Task to carry out:
Among the entries below, only the lines starting at the one with "## University * Age" and ending at the one with "## Male * Age", both included, are to be printed exactly.

Given information below:

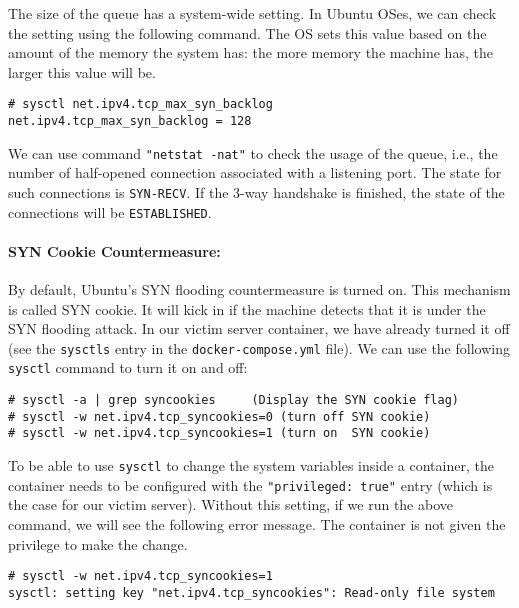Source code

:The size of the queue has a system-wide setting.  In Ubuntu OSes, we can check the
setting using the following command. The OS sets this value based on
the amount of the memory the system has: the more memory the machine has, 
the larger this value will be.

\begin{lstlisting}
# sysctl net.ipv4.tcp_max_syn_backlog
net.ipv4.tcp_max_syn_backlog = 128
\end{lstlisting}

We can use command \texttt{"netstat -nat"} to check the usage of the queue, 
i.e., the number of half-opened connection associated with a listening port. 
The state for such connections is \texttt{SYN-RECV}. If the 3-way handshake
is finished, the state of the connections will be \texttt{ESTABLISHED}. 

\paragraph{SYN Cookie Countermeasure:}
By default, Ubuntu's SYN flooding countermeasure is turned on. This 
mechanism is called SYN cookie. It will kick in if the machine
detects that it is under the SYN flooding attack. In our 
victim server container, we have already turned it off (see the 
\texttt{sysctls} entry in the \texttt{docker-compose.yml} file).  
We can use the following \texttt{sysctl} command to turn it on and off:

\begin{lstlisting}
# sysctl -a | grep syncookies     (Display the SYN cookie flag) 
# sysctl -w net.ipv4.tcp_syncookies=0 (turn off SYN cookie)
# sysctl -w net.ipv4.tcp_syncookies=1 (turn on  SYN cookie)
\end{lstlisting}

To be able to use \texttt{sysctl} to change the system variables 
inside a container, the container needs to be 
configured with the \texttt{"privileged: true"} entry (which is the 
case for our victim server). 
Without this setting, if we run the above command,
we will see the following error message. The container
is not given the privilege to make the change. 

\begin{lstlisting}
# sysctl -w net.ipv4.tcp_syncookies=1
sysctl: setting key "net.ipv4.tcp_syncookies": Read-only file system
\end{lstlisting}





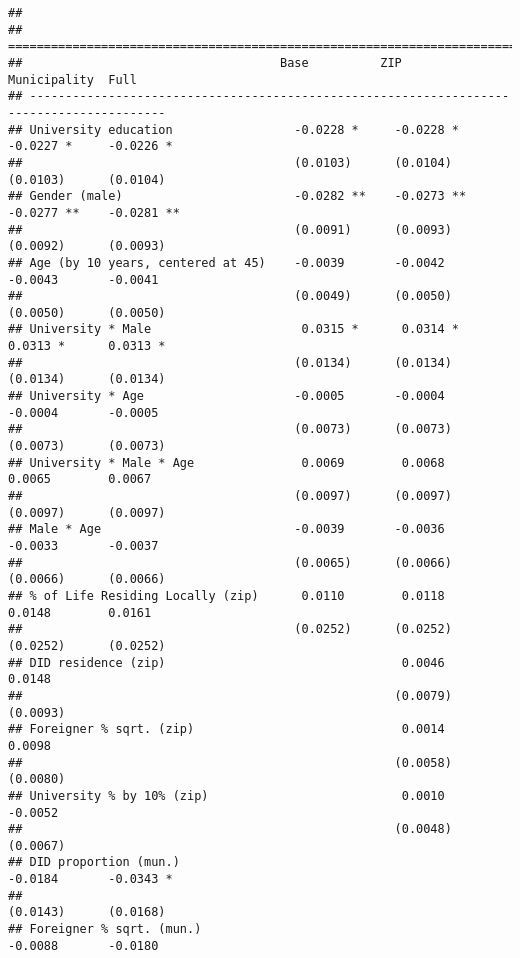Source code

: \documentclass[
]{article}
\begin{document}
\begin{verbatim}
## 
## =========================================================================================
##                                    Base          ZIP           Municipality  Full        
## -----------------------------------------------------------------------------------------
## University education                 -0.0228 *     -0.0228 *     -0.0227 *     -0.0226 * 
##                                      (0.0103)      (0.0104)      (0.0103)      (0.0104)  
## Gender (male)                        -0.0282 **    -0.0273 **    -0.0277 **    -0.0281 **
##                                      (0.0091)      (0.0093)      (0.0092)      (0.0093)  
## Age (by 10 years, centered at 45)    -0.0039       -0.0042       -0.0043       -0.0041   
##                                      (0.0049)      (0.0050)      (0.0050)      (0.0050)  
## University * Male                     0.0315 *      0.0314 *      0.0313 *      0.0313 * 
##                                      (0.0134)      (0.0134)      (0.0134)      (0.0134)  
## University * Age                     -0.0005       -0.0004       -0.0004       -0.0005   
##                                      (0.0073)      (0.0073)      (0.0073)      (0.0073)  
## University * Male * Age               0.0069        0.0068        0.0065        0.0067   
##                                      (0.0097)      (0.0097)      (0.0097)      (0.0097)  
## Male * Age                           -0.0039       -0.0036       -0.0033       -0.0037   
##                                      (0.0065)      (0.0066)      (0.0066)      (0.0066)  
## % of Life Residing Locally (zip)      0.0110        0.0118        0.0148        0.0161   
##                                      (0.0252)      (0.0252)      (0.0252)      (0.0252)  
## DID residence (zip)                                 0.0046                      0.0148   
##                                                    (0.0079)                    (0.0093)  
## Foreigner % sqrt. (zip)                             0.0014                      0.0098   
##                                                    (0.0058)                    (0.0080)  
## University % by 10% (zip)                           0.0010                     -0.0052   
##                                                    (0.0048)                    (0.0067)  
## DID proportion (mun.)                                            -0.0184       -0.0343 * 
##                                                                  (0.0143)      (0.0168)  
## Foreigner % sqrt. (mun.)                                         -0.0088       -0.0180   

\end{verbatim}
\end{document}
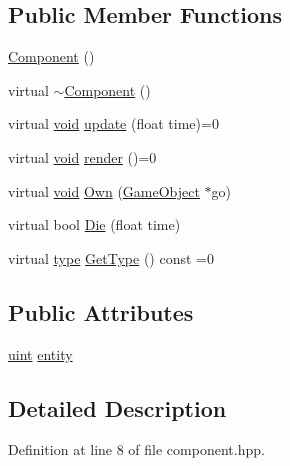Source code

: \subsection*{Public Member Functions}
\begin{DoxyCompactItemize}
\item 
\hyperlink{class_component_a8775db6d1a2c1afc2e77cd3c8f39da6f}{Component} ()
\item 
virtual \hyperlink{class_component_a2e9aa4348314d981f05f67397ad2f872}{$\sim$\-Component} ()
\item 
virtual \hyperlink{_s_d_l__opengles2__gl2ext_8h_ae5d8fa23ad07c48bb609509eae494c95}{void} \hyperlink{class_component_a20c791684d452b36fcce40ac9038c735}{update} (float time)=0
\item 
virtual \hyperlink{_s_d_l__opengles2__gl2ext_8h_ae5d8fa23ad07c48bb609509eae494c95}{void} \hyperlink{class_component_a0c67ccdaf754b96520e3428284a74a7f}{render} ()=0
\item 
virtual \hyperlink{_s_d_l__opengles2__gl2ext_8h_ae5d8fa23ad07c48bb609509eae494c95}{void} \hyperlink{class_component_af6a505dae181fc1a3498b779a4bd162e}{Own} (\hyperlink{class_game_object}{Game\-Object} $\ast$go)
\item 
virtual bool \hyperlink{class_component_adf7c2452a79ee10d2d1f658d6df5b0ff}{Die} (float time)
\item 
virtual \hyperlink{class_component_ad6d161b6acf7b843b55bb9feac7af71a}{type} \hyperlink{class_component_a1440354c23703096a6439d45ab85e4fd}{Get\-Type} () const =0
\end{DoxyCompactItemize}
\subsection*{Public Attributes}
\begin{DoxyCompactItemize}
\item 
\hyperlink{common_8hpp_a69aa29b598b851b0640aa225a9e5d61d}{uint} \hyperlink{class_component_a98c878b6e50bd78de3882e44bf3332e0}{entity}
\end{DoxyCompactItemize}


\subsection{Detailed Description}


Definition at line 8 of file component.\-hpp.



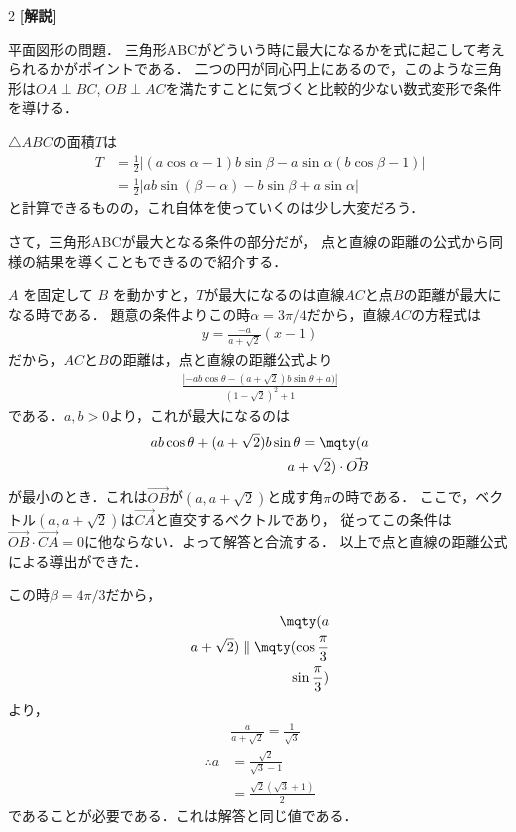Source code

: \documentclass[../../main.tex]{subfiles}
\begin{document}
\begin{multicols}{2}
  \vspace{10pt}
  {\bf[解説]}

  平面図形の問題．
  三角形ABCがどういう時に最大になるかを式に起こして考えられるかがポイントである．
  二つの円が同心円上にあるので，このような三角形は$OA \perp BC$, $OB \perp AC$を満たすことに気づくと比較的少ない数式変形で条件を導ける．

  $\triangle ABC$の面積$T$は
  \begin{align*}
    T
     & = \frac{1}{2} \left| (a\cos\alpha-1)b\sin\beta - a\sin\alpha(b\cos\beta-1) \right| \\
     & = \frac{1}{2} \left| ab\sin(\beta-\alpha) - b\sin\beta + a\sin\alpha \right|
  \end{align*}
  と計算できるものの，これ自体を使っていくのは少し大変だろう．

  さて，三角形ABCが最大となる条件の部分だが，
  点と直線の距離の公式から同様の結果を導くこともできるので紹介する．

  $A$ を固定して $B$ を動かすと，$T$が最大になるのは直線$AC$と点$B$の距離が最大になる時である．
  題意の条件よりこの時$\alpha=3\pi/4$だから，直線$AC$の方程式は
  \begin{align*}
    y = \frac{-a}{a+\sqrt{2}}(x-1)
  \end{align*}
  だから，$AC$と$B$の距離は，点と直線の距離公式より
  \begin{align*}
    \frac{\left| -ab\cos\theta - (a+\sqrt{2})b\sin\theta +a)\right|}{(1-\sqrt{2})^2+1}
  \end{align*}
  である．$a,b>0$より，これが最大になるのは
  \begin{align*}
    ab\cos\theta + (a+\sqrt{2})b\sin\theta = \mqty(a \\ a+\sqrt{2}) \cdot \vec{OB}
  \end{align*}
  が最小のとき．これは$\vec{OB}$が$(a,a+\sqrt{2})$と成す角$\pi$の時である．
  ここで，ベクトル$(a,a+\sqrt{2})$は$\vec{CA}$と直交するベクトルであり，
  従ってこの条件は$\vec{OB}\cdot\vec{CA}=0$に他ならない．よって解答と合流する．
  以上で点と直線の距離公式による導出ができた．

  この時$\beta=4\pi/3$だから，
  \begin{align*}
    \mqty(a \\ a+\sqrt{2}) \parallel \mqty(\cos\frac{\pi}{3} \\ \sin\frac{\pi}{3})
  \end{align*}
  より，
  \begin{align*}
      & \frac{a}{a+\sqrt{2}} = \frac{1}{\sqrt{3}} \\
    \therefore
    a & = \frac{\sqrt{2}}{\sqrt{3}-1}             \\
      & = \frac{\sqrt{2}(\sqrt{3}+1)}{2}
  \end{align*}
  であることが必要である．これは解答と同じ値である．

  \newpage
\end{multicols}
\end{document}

End of Given information.

Problem solution:
## University * Age                     -0.0005       -0.0004       -0.0004       -0.0005   
##                                      (0.0073)      (0.0073)      (0.0073)      (0.0073)  
## University * Male * Age               0.0069        0.0068        0.0065        0.0067   
##                                      (0.0097)      (0.0097)      (0.0097)      (0.0097)  
## Male * Age                           -0.0039       -0.0036       -0.0033       -0.0037   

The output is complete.